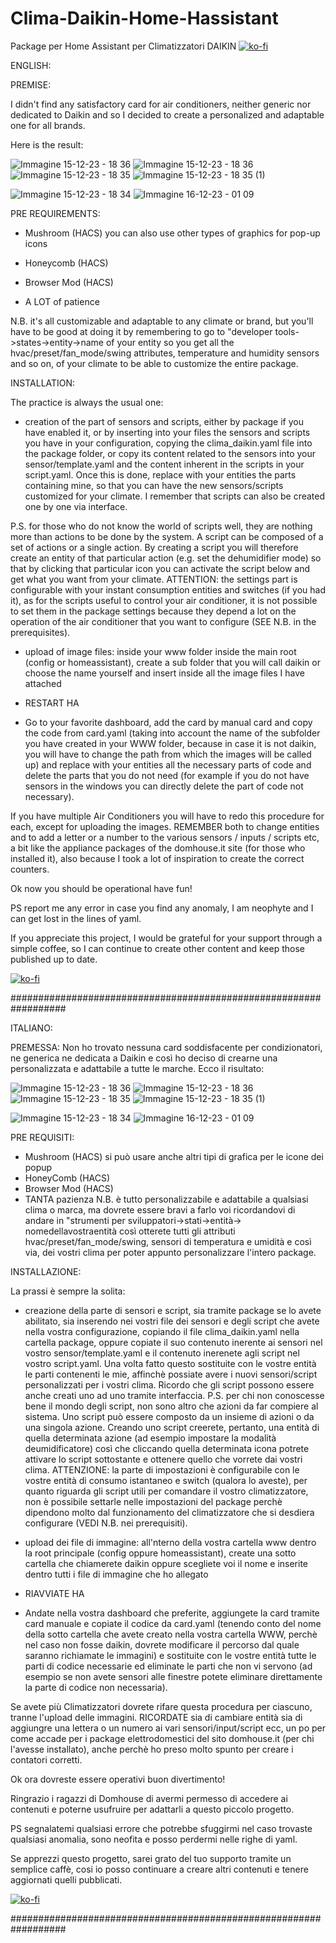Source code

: 
# Clima-Daikin-Home-Hassistant
Package per Home Assistant per Climatizzatori DAIKIN 
[![ko-fi](https://ko-fi.com/img/githubbutton_sm.svg)](https://ko-fi.com/V7V1RWSFR)


ENGLISH:

PREMISE:

I didn't find any satisfactory card for air conditioners, neither generic nor dedicated to Daikin and so I decided to create a personalized and adaptable one for all brands.

Here is the result:

![Immagine 15-12-23 - 18 36](https://github.com/FedeL16/Clima-Daikin-Home-Hassistant/assets/141550943/7119e727-efc4-46da-9c8d-6bad87acf7ee)
![Immagine 15-12-23 - 18 36](https://github.com/FedeL16/Clima-Daikin-Home-Hassistant/assets/141550943/159c3710-502c-4275-a3b8-0590982c964e)
![Immagine 15-12-23 - 18 35](https://github.com/FedeL16/Clima-Daikin-Home-Hassistant/assets/141550943/7c1cecf0-48a4-4781-997f-eaf1b600c492)
![Immagine 15-12-23 - 18 35 (1)](https://github.com/FedeL16/Clima-Daikin-Home-Hassistant/assets/141550943/75c1c80d-f8c0-446b-8dec-1590401cc15a)

![Immagine 15-12-23 - 18 34](https://github.com/FedeL16/Clima-Daikin-Home-Hassistant/assets/141550943/a06b9b70-d2ce-498d-af78-4ad5a2a7c9fb)
![Immagine 16-12-23 - 01 09](https://github.com/FedeL16/Clima-Daikin-Home-Hassistant/assets/141550943/7284edc5-90da-4b9d-aaa2-2493763ed71c)

PRE REQUIREMENTS:

- Mushroom (HACS) you can also use other types of graphics for pop-up icons

- Honeycomb (HACS)

- Browser Mod (HACS)

- A LOT of patience

N.B. it's all customizable and adaptable to any climate or brand, but you'll have to be good at doing it by remembering to go to "developer tools->states->entity->name of your entity so you get all the hvac/preset/fan_mode/swing attributes, temperature and humidity sensors and so on, of your climate to be able to customize the entire package.

INSTALLATION:

The practice is always the usual one:

- creation of the part of sensors and scripts, either by package if you have enabled it, or by inserting into your files the sensors and scripts you have in your configuration, copying the clima_daikin.yaml file into the package folder, or copy its content related to the sensors into your sensor/template.yaml and the content inherent in the scripts in your script.yaml. Once this is done, replace with your entities the parts containing mine, so that you can have the new sensors/scripts customized for your climate. I remember that scripts can also be created one by one via interface.

P.S. for those who do not know the world of scripts well, they are nothing more than actions to be done by the system. A script can be composed of a set of actions or a single action. By creating a script you will therefore create an entity of that particular action (e.g. set the dehumidifier mode) so that by clicking that particular icon you can activate the script below and get what you want from your climate.
ATTENTION: the settings part is configurable with your instant consumption entities and switches (if you had it), as for the scripts useful to control your air conditioner, it is not possible to set them in the package settings because they depend a lot on the operation of the air conditioner that you want to configure (SEE N.B. in the prerequisites).

- upload of image files: inside your www folder inside the main root (config or homeassistant), create a sub folder that you will call daikin or choose the name yourself and insert inside all the image files I have attached

- RESTART HA

- Go to your favorite dashboard, add the card by manual card and copy the code from card.yaml (taking into account the name of the subfolder you have created in your WWW folder, because in case it is not daikin, you will have to change the path from which the images will be called up) and replace with your entities all the necessary parts of code and delete the parts that you do not need (for example if you do not have sensors in the windows you can directly delete the part of code not necessary).

If you have multiple Air Conditioners you will have to redo this procedure for each, except for uploading the images. REMEMBER both to change entities and to add a letter or a number to the various sensors / inputs / scripts etc, a bit like the appliance packages of the domhouse.it site (for those who installed it), also because I took a lot of inspiration to create the correct counters.

Ok now you should be operational have fun!

PS report me any error  in case you find any anomaly, I am neophyte and I can get lost in the lines of yaml.

If you appreciate this project, I would be grateful for your support through a simple coffee, so I can continue to create other content and keep those published up to date.

[![ko-fi](https://ko-fi.com/img/githubbutton_sm.svg)](https://ko-fi.com/V7V1RWSFR)

##################################################################

ITALIANO:

PREMESSA:
Non ho trovato nessuna card soddisfacente per condizionatori, ne generica ne dedicata a Daikin e così ho deciso di crearne una personalizzata e adattabile a tutte le marche.
Ecco il risultato:

![Immagine 15-12-23 - 18 36](https://github.com/FedeL16/Clima-Daikin-Home-Hassistant/assets/141550943/7119e727-efc4-46da-9c8d-6bad87acf7ee)
![Immagine 15-12-23 - 18 36](https://github.com/FedeL16/Clima-Daikin-Home-Hassistant/assets/141550943/159c3710-502c-4275-a3b8-0590982c964e)
![Immagine 15-12-23 - 18 35](https://github.com/FedeL16/Clima-Daikin-Home-Hassistant/assets/141550943/7c1cecf0-48a4-4781-997f-eaf1b600c492)
![Immagine 15-12-23 - 18 35 (1)](https://github.com/FedeL16/Clima-Daikin-Home-Hassistant/assets/141550943/75c1c80d-f8c0-446b-8dec-1590401cc15a)

![Immagine 15-12-23 - 18 34](https://github.com/FedeL16/Clima-Daikin-Home-Hassistant/assets/141550943/a06b9b70-d2ce-498d-af78-4ad5a2a7c9fb)
![Immagine 16-12-23 - 01 09](https://github.com/FedeL16/Clima-Daikin-Home-Hassistant/assets/141550943/7284edc5-90da-4b9d-aaa2-2493763ed71c)


PRE REQUISITI:

- Mushroom (HACS) si può usare anche altri tipi di grafica per le icone dei popup
- HoneyComb (HACS)
- Browser Mod (HACS)
- TANTA pazienza
N.B. è tutto personalizzabile e adattabile a qualsiasi clima o marca, ma dovrete essere bravi a farlo voi ricordandovi di andare in "strumenti per sviluppatori->stati->entità-> nomedellavostraentità così otterete tutti gli attributi hvac/preset/fan_mode/swing, sensori di temperatura e umidità e così via, dei vostri clima per poter appunto personalizzare l'intero package.

INSTALLAZIONE:

La prassi è sempre la solita:
- creazione della parte di sensori e script, sia tramite package se lo avete abilitato, sia inserendo nei vostri file dei sensori e degli script che avete nella vostra configurazione, copiando il file clima_daikin.yaml nella cartella package, oppure copiate il suo contenuto inerente ai sensori nel vostro sensor/template.yaml e il contenuto inerenete agli script nel vostro script.yaml. Una volta fatto questo sostituite con le vostre entità le parti contenenti le mie, affinchè possiate avere i nuovi sensori/script personalizzati per i vostri clima. Ricordo che gli script possono essere anche creati uno ad uno tramite interfaccia.
P.S. per chi non conoscesse bene il mondo degli script, non sono altro che azioni da far compiere al sistema. Uno script può essere composto da un insieme di azioni o da una singola azione. Creando uno script creerete, pertanto, una entità di quella determinata azione (ad esempio impostare la modalità deumidificatore) così che cliccando quella determinata icona potrete attivare lo script sottostante e ottenere quello che vorrete dai vostri clima.
ATTENZIONE: la parte di impostazioni è configurabile con le vostre entità di consumo istantaneo e switch (qualora lo aveste), per quanto riguarda gli script utili per comandare il vostro climatizzatore, non è possibile settarle nelle impostazioni del package perchè dipendono molto dal funzionamento del climatizzatore che si desdiera configurare (VEDI N.B. nei prerequisiti).

- upload dei file di immagine: all'nterno della vostra cartella www dentro la root principale (config oppure homeassistant), create una sotto cartella che chiamerete daikin oppure scegliete voi il nome e inserite dentro tutti i file di immagine che ho allegato

- RIAVVIATE HA

- Andate nella vostra dashboard che preferite, aggiungete la card tramite card manuale e copiate il codice da card.yaml (tenendo conto del nome della sotto cartella che avete creato nella vostra cartella WWW, perchè nel caso non fosse daikin, dovrete modificare il percorso dal quale saranno richiamate le immagini) e sostituite con le vostre entità tutte le parti di codice necessarie ed eliminate le parti che non vi servono (ad esempio se non avete sensori alle finestre potete eliminare direttamente la parte di codice non necessaria).

Se avete più Climatizzatori dovrete rifare questa procedura per ciascuno, tranne l'upload delle immagini. RICORDATE sia di cambiare entità sia di aggiungre una lettera o un numero ai vari sensori/input/script ecc, un po per come accade per i package elettrodomestici del sito domhouse.it (per chi l'avesse installato), anche perchè ho preso molto spunto per creare i contatori corretti.

Ok ora dovreste essere operativi buon divertimento!

Ringrazio i ragazzi di Domhouse di avermi permesso di accedere ai contenuti e poterne usufruire per adattarli a questo piccolo progetto.

PS segnalatemi qualsiasi errore che potrebbe sfuggirmi nel caso trovaste qualsiasi anomalia, sono neofita e posso perdermi nelle righe di yaml.

Se apprezzi questo progetto, sarei grato del tuo supporto tramite un semplice caffè, cosi io posso continuare a creare altri contenuti e tenere aggiornati quelli pubblicati.


[![ko-fi](https://ko-fi.com/img/githubbutton_sm.svg)](https://ko-fi.com/V7V1RWSFR)

##################################################################










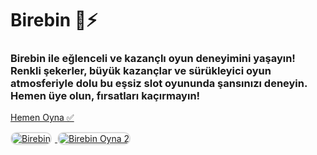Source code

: <h1>Birebin 🍭⚡️</h1>
<h3>Birebin ile eğlenceli ve kazançlı oyun deneyimini yaşayın! Renkli şekerler, büyük kazançlar ve sürükleyici oyun atmosferiyle dolu bu eşsiz slot oyununda şansınızı deneyin. Hemen üye olun, fırsatları kaçırmayın!</h3>

<p>
    <a href="https://denemebonusuu.site/">Hemen Oyna ✅</a>
</p>

<a href="https://denemebonusuu.site/" title="Birebin Oyna">
    <img src="https://i.ibb.co/YjtLwQ8/cats.jpg" alt="Birebin" style="max-width: 48%; border: 2px solid #ddd; border-radius: 10px; margin-right: 1%;">
</a>
<a href="https://denemebonusuu.site/" title="Birebin Giriş">
    <img src="https://i.ibb.co/VHdrjnQ/df.jpg" alt="Birebin Oyna 2" style="max-width: 48%; border: 2px solid #ddd; border-radius: 10px;">
</a>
+ + + + +
* TASK ITEM: With the pictures left out, output the lines from the one containing "PS segnalatemi qualsiasi" through the last line of the records above, exactly as they are.

* COMPLETED EXERCISE:
PS segnalatemi qualsiasi errore che potrebbe sfuggirmi nel caso trovaste qualsiasi anomalia, sono neofita e posso perdermi nelle righe di yaml.

Se apprezzi questo progetto, sarei grato del tuo supporto tramite un semplice caffè, cosi io posso continuare a creare altri contenuti e tenere aggiornati quelli pubblicati.


[![ko-fi](https://ko-fi.com/img/githubbutton_sm.svg)](https://ko-fi.com/V7V1RWSFR)

##################################################################










Source code

: <h1>Birebin 🍭⚡️</h1>
<h3>Birebin ile eğlenceli ve kazançlı oyun deneyimini yaşayın! Renkli şekerler, büyük kazançlar ve sürükleyici oyun atmosferiyle dolu bu eşsiz slot oyununda şansınızı deneyin. Hemen üye olun, fırsatları kaçırmayın!</h3>

<p>
    <a href="https://denemebonusuu.site/">Hemen Oyna ✅</a>
</p>

<a href="https://denemebonusuu.site/" title="Birebin Oyna">
    <img src="https://i.ibb.co/YjtLwQ8/cats.jpg" alt="Birebin" style="max-width: 48%; border: 2px solid #ddd; border-radius: 10px; margin-right: 1%;">
</a>
<a href="https://denemebonusuu.site/" title="Birebin Giriş">
    <img src="https://i.ibb.co/VHdrjnQ/df.jpg" alt="Birebin Oyna 2" style="max-width: 48%; border: 2px solid #ddd; border-radius: 10px;">
</a>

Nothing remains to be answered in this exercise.